### Task description
When the string "Share" appears in a line of the records, show the whole line.

### Information supplied
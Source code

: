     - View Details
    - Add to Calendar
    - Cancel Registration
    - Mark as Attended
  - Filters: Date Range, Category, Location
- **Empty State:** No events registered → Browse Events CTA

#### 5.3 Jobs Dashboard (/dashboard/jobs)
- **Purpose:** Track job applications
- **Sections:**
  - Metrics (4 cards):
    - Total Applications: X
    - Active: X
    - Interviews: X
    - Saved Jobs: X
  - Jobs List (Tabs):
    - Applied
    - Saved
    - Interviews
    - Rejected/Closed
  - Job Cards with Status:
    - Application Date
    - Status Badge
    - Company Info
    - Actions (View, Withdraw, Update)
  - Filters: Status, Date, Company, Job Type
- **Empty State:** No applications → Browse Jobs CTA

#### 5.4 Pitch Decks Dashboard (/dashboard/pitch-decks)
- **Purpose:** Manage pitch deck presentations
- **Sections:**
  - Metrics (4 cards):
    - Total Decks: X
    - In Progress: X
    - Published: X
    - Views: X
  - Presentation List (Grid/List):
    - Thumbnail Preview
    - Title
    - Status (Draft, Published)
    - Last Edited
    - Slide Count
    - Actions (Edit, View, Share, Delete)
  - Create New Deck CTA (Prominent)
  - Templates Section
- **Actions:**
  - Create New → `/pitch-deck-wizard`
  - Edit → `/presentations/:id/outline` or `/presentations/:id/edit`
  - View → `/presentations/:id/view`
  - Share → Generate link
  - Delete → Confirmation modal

### Response to the task
    - Actions (Edit, View, Share, Delete)
  - Share → Generate link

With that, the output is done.